*WHAT TO WORK ON*.
Transcribe only the lines of the listing below from the one holding "Da graden af" through the one holding "for alle $r, s", inclusive, without any change.
═══ RECORDED DATA ═══
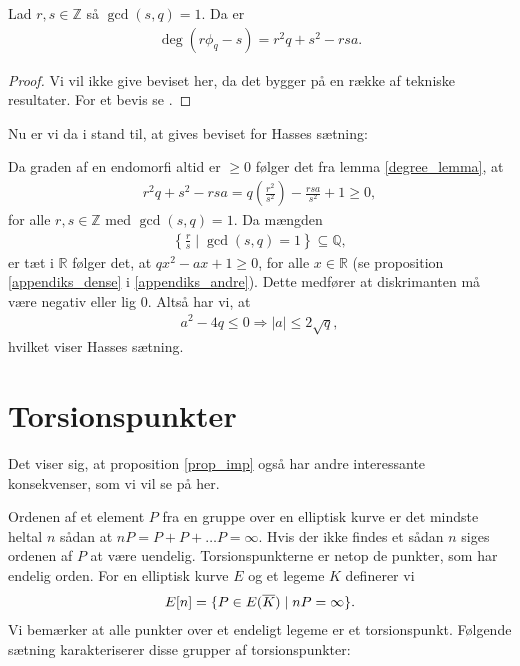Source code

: \begin{lemma}
\label{degree_lemma}
Lad $r, s \in \mathbb{Z}$ så $\gcd(s, q) = 1$. Da er 
\begin{align*}
	\deg(r \phi_q - s) = r^2 q + s^2 - rsa.
\end{align*}
\end{lemma}
\begin{proof}
Vi vil ikke give beviset her, da det bygger på en række af tekniske resultater. For et bevis se \cite[s.~100]{Washington}.
\end{proof}

Nu er vi da i stand til, at gives beviset for Hasses sætning:

\begin{proofof}
Da graden af en endomorfi altid er $\geq 0$ følger det fra lemma \ref{degree_lemma}, at 
\begin{align*}
	r^2q+s^2 -rsa = q \left( \frac{r^2}{s^2} \right) - \frac{rsa}{s^2} + 1 
	\geq 0,
\end{align*}
for alle $r, s \in \mathbb{Z}$ med $\gcd(s, q)=1$. Da mængden
\begin{align*}
	\left\{ \frac{r}{s} \mid \gcd(s, q)=1 \right\} \subseteq \mathbb{Q},
\end{align*}
er tæt i $\mathbb{R}$ følger det, at $qx^2 - ax + 1 \geq 0$,
for alle $x \in \mathbb{R}$ (se proposition \ref{appendiks_dense} i \ref{appendiks_andre}). Dette medfører at diskrimanten må være negativ eller lig $0$.
Altså har vi, at 
\begin{align*}
	a^2 - 4q \leq 0 \Rightarrow |a| \leq 2 \sqrt{q},
\end{align*}
hvilket viser Hasses sætning.
\end{proofof}

\section{Torsionspunkter}
Det viser sig, at proposition \ref{prop_imp} også har andre interessante konsekvenser, som vi vil se på her. 

Ordenen af et element $P$ fra en gruppe over en elliptisk kurve er det mindste heltal $n$ sådan at 
$nP = P + P + \ldots P = \infty$. Hvis der ikke findes et sådan $n$ siges ordenen af $P$ at være uendelig. Torsionspunkterne er netop de punkter, som har endelig orden. For en elliptisk kurve $E$ og et legeme $K$ definerer vi
\begin{align*}
	E[n] = \{ P \in E(\overline{K}) \mid nP= \infty \}.
\end{align*}
Vi bemærker at alle punkter over et endeligt legeme er et torsionspunkt. Følgende sætning karakteriserer disse grupper af torsionspunkter:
═══
*RESULT OF THE TASK*.
Da graden af en endomorfi altid er $\geq 0$ følger det fra lemma \ref{degree_lemma}, at 
\begin{align*}
	r^2q+s^2 -rsa = q \left( \frac{r^2}{s^2} \right) - \frac{rsa}{s^2} + 1 
	\geq 0,
\end{align*}
for alle $r, s \in \mathbb{Z}$ med $\gcd(s, q)=1$. Da mængden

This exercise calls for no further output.